Not until the late 2000s did dermatological researchers begin to use highly accurate, sophisticated DNA-based identification. This marked the discovery of a whole new world of skin flora.

Today, the Human Microbiome Project, sponsored by the National Institutes of Health, is revealing more data than ever about the makeup of microbiota of the skin. With more accurate and topologically consistent maps of the skin microbiome available, a better understanding of the complexities of the relationships between microbes and the skin is beginning to emerge.

A New Understanding of the Skin Gives Rise to the Concept of “Good Dirty”

Because the early studies primarily revealed bacteria that were harmful or, at best, benign, the original focus on skin health was always to keep it as clean as possible.

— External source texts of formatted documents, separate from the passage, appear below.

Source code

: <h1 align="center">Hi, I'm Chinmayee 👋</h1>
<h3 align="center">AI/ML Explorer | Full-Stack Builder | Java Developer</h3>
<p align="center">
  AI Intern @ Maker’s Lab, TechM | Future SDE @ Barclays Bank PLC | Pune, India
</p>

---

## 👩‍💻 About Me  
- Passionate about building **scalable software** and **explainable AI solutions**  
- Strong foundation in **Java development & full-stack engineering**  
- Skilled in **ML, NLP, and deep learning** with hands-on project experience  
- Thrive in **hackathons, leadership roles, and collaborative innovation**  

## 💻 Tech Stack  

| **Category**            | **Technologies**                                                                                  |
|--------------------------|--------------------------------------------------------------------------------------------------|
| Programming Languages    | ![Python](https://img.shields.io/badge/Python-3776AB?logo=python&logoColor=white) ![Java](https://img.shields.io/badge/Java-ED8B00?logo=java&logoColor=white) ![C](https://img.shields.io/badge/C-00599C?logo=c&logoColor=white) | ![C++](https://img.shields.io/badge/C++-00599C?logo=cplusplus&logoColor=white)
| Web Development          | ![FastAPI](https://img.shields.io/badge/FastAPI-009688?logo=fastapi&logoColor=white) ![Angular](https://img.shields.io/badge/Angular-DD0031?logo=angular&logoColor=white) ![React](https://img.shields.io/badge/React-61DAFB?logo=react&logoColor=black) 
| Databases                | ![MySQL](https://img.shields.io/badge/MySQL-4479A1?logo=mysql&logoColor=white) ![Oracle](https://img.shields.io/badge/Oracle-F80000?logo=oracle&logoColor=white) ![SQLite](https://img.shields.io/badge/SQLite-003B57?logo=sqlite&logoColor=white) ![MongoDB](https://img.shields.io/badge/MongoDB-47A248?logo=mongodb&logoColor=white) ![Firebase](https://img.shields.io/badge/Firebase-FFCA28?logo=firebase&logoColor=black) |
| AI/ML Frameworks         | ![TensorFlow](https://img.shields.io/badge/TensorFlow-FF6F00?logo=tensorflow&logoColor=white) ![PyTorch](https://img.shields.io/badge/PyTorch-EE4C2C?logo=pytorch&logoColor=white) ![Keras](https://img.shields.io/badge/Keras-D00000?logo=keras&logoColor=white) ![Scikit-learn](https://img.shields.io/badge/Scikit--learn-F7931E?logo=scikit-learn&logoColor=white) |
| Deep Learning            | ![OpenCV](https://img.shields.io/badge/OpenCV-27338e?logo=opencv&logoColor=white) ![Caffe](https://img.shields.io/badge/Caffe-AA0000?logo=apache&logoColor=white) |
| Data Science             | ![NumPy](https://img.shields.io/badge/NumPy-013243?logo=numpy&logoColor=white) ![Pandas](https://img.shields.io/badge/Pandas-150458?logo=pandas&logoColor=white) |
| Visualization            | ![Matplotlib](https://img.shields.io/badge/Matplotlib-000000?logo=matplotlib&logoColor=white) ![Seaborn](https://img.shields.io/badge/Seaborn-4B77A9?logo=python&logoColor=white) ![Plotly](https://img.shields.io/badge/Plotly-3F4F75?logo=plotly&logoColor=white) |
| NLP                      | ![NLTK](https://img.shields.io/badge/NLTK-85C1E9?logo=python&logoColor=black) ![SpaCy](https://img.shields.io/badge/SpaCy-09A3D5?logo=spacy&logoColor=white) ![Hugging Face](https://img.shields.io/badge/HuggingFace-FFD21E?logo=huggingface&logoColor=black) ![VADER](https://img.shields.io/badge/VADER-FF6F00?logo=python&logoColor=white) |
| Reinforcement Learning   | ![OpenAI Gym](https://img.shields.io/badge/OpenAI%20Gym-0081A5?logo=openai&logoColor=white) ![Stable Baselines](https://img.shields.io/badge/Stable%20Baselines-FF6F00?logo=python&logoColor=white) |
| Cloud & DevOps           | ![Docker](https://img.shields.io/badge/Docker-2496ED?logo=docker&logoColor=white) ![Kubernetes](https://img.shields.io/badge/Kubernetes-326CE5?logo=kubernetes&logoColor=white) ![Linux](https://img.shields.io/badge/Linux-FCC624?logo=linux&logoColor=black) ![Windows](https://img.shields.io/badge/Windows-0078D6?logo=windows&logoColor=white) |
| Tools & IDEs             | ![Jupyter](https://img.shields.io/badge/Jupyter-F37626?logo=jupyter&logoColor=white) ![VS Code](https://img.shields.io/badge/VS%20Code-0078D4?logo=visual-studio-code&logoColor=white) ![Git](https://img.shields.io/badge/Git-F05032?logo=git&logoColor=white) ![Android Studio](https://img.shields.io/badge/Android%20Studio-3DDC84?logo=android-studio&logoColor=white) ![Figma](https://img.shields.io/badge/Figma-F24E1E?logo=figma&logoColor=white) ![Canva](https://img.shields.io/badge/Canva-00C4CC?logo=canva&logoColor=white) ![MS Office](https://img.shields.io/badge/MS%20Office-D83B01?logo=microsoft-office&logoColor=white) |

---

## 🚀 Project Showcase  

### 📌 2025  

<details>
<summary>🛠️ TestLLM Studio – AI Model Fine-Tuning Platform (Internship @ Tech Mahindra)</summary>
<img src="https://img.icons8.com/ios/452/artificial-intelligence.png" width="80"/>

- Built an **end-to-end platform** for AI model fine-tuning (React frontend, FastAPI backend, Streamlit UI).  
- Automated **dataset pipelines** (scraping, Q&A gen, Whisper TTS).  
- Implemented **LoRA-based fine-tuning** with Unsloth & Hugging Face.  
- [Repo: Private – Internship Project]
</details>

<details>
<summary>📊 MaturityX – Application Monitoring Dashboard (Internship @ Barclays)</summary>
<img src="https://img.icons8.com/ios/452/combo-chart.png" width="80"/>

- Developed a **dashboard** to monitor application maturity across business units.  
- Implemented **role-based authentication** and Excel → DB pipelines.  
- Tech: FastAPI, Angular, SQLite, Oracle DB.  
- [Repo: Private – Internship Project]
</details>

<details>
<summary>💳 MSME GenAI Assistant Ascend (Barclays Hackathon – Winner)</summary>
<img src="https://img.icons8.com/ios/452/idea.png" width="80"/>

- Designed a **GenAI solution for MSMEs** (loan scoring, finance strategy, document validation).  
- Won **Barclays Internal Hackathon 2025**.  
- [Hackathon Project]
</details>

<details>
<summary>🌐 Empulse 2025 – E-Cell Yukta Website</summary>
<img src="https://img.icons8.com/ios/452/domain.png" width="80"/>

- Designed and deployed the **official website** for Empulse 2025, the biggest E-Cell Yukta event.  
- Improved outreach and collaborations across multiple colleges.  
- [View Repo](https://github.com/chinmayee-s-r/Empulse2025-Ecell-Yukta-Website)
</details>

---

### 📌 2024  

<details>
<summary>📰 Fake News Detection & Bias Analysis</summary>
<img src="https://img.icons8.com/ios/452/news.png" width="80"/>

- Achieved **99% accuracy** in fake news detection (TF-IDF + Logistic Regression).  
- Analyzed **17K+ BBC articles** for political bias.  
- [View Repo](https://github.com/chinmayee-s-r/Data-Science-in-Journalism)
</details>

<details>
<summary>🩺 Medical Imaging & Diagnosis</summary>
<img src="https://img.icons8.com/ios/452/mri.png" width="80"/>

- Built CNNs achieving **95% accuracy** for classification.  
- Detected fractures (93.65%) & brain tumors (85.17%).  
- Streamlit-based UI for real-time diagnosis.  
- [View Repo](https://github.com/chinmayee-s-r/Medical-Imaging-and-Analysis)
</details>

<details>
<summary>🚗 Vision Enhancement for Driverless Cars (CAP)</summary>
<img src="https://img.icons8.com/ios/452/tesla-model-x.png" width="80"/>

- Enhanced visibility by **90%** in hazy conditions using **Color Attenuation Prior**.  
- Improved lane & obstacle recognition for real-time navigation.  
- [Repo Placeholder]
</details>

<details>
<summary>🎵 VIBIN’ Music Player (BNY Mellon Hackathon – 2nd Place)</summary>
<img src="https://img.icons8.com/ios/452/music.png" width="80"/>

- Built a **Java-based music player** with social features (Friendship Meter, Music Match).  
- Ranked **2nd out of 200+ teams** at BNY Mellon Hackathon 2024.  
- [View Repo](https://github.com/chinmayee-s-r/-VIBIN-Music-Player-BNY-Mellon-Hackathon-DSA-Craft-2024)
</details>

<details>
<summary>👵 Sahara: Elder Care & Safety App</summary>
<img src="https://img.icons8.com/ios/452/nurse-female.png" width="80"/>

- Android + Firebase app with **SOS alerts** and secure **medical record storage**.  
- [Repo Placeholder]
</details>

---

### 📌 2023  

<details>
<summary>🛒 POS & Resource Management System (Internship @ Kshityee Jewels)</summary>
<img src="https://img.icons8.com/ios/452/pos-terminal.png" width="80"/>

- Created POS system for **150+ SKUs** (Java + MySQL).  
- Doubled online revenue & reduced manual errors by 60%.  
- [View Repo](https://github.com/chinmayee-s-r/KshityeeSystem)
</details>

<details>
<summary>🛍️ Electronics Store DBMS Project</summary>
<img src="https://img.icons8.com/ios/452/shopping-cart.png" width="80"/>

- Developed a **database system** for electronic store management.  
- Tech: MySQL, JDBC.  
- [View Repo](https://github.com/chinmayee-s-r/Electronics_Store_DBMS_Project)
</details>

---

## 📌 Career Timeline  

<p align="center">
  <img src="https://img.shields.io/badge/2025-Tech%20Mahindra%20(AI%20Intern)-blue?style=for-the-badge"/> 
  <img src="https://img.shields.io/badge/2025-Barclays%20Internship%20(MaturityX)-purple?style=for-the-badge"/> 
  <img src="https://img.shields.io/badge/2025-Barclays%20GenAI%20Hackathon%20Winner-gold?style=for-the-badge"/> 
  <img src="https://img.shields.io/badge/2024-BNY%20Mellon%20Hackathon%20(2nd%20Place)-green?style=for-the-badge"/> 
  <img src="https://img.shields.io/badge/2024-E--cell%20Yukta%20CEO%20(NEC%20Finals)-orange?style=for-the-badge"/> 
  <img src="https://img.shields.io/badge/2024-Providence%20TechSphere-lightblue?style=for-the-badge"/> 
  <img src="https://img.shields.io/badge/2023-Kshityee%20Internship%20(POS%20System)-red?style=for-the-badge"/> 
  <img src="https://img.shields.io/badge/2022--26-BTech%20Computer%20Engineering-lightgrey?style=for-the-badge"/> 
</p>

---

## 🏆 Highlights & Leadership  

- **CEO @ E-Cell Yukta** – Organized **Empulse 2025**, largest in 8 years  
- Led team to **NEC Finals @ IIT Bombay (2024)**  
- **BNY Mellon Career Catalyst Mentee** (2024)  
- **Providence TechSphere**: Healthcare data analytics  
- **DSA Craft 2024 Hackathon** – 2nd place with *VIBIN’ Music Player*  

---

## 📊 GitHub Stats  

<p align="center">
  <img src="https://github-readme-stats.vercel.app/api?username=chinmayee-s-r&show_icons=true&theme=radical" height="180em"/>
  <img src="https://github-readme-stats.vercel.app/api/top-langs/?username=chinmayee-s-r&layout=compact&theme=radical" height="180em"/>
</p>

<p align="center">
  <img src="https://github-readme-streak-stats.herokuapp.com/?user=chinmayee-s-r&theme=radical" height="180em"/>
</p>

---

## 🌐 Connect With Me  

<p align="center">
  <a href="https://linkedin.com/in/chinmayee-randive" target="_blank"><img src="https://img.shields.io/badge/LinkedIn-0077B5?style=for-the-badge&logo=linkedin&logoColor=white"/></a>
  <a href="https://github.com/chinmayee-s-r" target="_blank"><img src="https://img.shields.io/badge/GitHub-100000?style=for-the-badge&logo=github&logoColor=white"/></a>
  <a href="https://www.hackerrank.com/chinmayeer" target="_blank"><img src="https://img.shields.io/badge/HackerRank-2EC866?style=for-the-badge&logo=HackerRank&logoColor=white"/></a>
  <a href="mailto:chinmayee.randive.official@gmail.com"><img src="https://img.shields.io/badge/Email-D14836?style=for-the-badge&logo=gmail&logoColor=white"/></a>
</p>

Modern views of skin microbiota are more nuanced, however. The recognition that many skin microbes are not only benign, but actively beneficial, has led to a concept known as “good dirty.” The health of the skin microbiome is now seen as more a matter of maintaining an appropriate balance than undertaking wholesale eradication.

For estheticians, this means a more subtle approach to skin care. According to a recent National Institutes of Health report, anything applied topically – cosmetics, soaps, astringents, moisturizers – all contribute to variations in skin microbiota. This means that the products that estheticians use and recommend have a real and appreciable effect on the health of each client’s microbiome.

This new emphasis focuses on working with the elements inside the microbiome instead of attempting to eradicate them. Recently, researchers in Japan experimented by isolating staphylococcus epidermis, a largely benign bacteria commonly referred to as staph and best known for providing an annoying recurrent source of medical equipment contamination. Using it as a base element in a skin care product, researchers conducted a double-blind study and discovered the product was 50 percent more effective in enhancing skin moisture levels than other common moisturizers.

In the future, similar techniques might dramatically alter our understanding of how to approach skin care. Instead of harsh and abrasive peels, you might well find yourself using enhanced and specialized variants of existing microbiota that perform exfoliation naturally. By using enhanced natural processes, the results we’ve come to expect from conventional products and techniques could be accomplished with fewer side effects and even better outcomes.

New findings do not always mean new techniques, however. In some cases, ancient methods have proven to be better aligned with the most advanced understanding of microbiome balance. In particular, oil and milk-based cleansing techniques practiced by the ancients have been found to be less disruptive to important skin pH levels than modern surfactant-based cleansers.

The new understanding of the distinct individual microbiome present on the skin of every person has also placed new emphasis on hygiene in the practice of esthetics. Cross-contamination from your skin to the client’s is not a good way to maintain a balanced microbiome for either of you! The essence of skin care esthetics is in calculating and applying appropriate individual solutions. Random contamination does not serve this purpose.

As Studies Continue, Expect Further Advances in Skin Care Methods

These recommendations are not the last word in skin care, however. Although scientists now have better ways of identifying the key components of the skin microbiome, they are still working to understand how the elements all fit together and what the best techniques are for nurturing a healthy population of microbiota. What is seen as most effective today may not be viewed that way tomorrow.

There is also the very real likelihood that even today’s most advanced DNA analysis is providing only an incomplete picture of the world of the skin microbiome. Further scientific advances are likely to continue to improve our understanding of the true composition of healthy skin, and how best to maintain it.